Created By : Jatin Gogia
Reviewed By : Rajasekhar Valipishetty
Last Updated : Apr 06, 2023
HCF Calculator using the Euclid Division Algorithm helps you to find the Highest common factor (HCF) easily for 4208, 2774 i.e. 2 the largest integer that leaves a remainder zero for all numbers.
HCF of 4208, 2774 is 2 the largest number which exactly divides all the numbers i.e. where the remainder is zero. Let us get into the working of this example.
Consider we have numbers 4208, 2774 and we need to find the HCF of these numbers. To do so, we need to choose the largest integer first and then as per Euclid's Division Lemma a = bq + r where 0 ≤ r ≤ b
Highest common factor (HCF) of 4208, 2774 is 2.
HCF(4208, 2774) = 2
Highest common factor or Highest common divisor (hcd) can be calculated by Euclid's algotithm.
Highest common factor (HCF) of 4208, 2774 is 2.

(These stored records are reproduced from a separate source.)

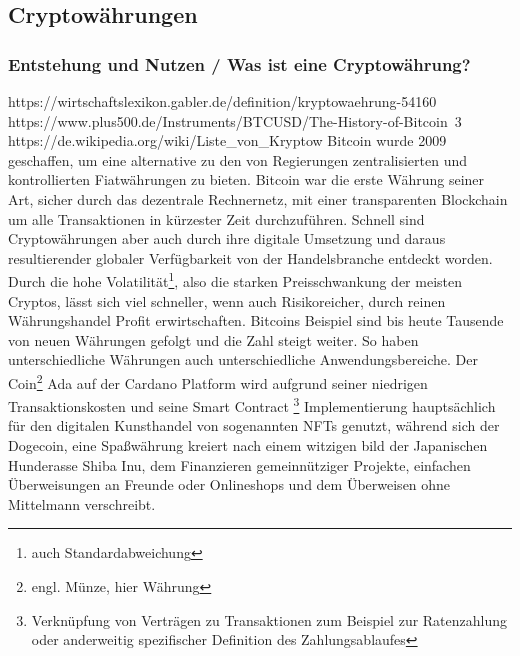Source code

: \documentclass[12pt]{article}
\begin{document}
\subsection{Cryptowährungen}
	\subsubsection{Entstehung und Nutzen / Was ist eine Cryptowährung?}
		https://wirtschaftslexikon.gabler.de/definition/kryptowaehrung-54160 \\
		https://www.plus500.de/Instruments/BTCUSD/The-History-of-Bitcoin~3 \\
		https://de.wikipedia.org/wiki/Liste\_von\_Kryptow%
		Bitcoin wurde 2009 geschaffen, um eine alternative zu den von Regierungen zentralisierten und kontrollierten Fiatwährungen zu bieten. Bitcoin war die erste Währung seiner Art, sicher durch das dezentrale Rechnernetz, mit einer transparenten Blockchain um alle Transaktionen in kürzester Zeit durchzuführen. Schnell sind Cryptowährungen aber auch durch ihre digitale Umsetzung und daraus resultierender globaler Verfügbarkeit von der Handelsbranche entdeckt worden. Durch die hohe Volatilität\footnote{auch Standardabweichung}, also die starken Preisschwankung der meisten Cryptos, lässt sich viel schneller, wenn auch Risikoreicher, durch reinen Währungshandel Profit erwirtschaften. Bitcoins Beispiel sind bis heute Tausende von neuen Währungen gefolgt und die Zahl steigt weiter. So haben unterschiedliche Währungen auch unterschiedliche Anwendungsbereiche. Der Coin\footnote{engl. Münze, hier Währung} Ada auf der Cardano Platform wird aufgrund seiner niedrigen Transaktionskosten und seine Smart Contract \footnote{Verknüpfung von Verträgen zu Transaktionen zum Beispiel zur Ratenzahlung oder anderweitig spezifischer Definition des Zahlungsablaufes} Implementierung hauptsächlich für den digitalen Kunsthandel von sogenannten NFTs genutzt, während sich der Dogecoin, eine Spaßwährung kreiert nach einem witzigen bild der Japanischen Hunderasse Shiba Inu, dem Finanzieren gemeinnütziger Projekte, einfachen Überweisungen an Freunde oder Onlineshops und dem Überweisen ohne Mittelmann verschreibt.
		
\end{document}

Step 1: Since 4208 > 2774, we apply the division lemma to 4208 and 2774, to get
4208 = 2774 x 1 + 1434
Step 2: Since the reminder 2774 ≠ 0, we apply division lemma to 1434 and 2774, to get
2774 = 1434 x 1 + 1340
Step 3: We consider the new divisor 1434 and the new remainder 1340, and apply the division lemma to get
1434 = 1340 x 1 + 94
We consider the new divisor 1340 and the new remainder 94,and apply the division lemma to get
1340 = 94 x 14 + 24
We consider the new divisor 94 and the new remainder 24,and apply the division lemma to get
94 = 24 x 3 + 22
We consider the new divisor 24 and the new remainder 22,and apply the division lemma to get
24 = 22 x 1 + 2
We consider the new divisor 22 and the new remainder 2,and apply the division lemma to get
22 = 2 x 11 + 0
The remainder has now become zero, so our procedure stops. Since the divisor at this stage is 2, the HCF of 4208 and 2774 is 2
Notice that 2 = HCF(22,2) = HCF(24,22) = HCF(94,24) = HCF(1340,94) = HCF(1434,1340) = HCF(2774,1434) = HCF(4208,2774) .
Here are some samples of HCF using Euclid's Algorithm calculations.

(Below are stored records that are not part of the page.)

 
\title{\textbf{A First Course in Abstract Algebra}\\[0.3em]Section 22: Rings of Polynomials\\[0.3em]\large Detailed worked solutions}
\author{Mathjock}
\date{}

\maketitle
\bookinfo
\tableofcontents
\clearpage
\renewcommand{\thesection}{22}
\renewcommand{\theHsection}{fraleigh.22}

1. What is the Euclid division algorithm?
Answer: Euclid's Division Algorithm is a technique to compute the Highest Common Factor (HCF) of given positive integers.

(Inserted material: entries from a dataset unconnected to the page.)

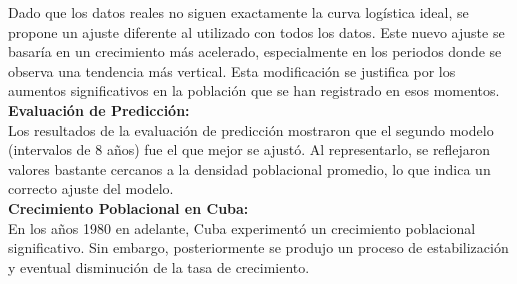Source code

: \documentclass[a4paper,10pt,twocolumn]{article}
\begin{document}
Dado que los datos reales no siguen exactamente la curva logística ideal, se propone un ajuste diferente al utilizado con todos los datos. Este nuevo ajuste se basaría en un crecimiento más acelerado, especialmente en los periodos donde se observa una tendencia más vertical. Esta modificación se justifica por los aumentos significativos en la población que se han registrado en esos momentos.\\
\textbf{Evaluación de Predicción:}\\
Los resultados de la evaluación de predicción mostraron que el segundo modelo (intervalos de 8 años) fue el que mejor se ajustó. Al representarlo, se reflejaron valores bastante cercanos a la densidad poblacional promedio, lo que indica un correcto ajuste del modelo.\\
\textbf{Crecimiento Poblacional en Cuba:}\\
En los años 1980 en adelante, Cuba experimentó un crecimiento poblacional significativo. Sin embargo, posteriormente se produjo un proceso de estabilización y eventual disminución de la tasa de crecimiento.


\end{document}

2. what is the HCF of 4208, 2774?
Answer: HCF of 4208, 2774 is 2 the largest number that divides all the numbers leaving a remainder zero.
3. How to find HCF of 4208, 2774 using Euclid's Algorithm?
Answer: For arbitrary numbers 4208, 2774 apply Euclid’s Division Lemma in succession until you obtain a remainder zero. HCF is the remainder in the last but one step.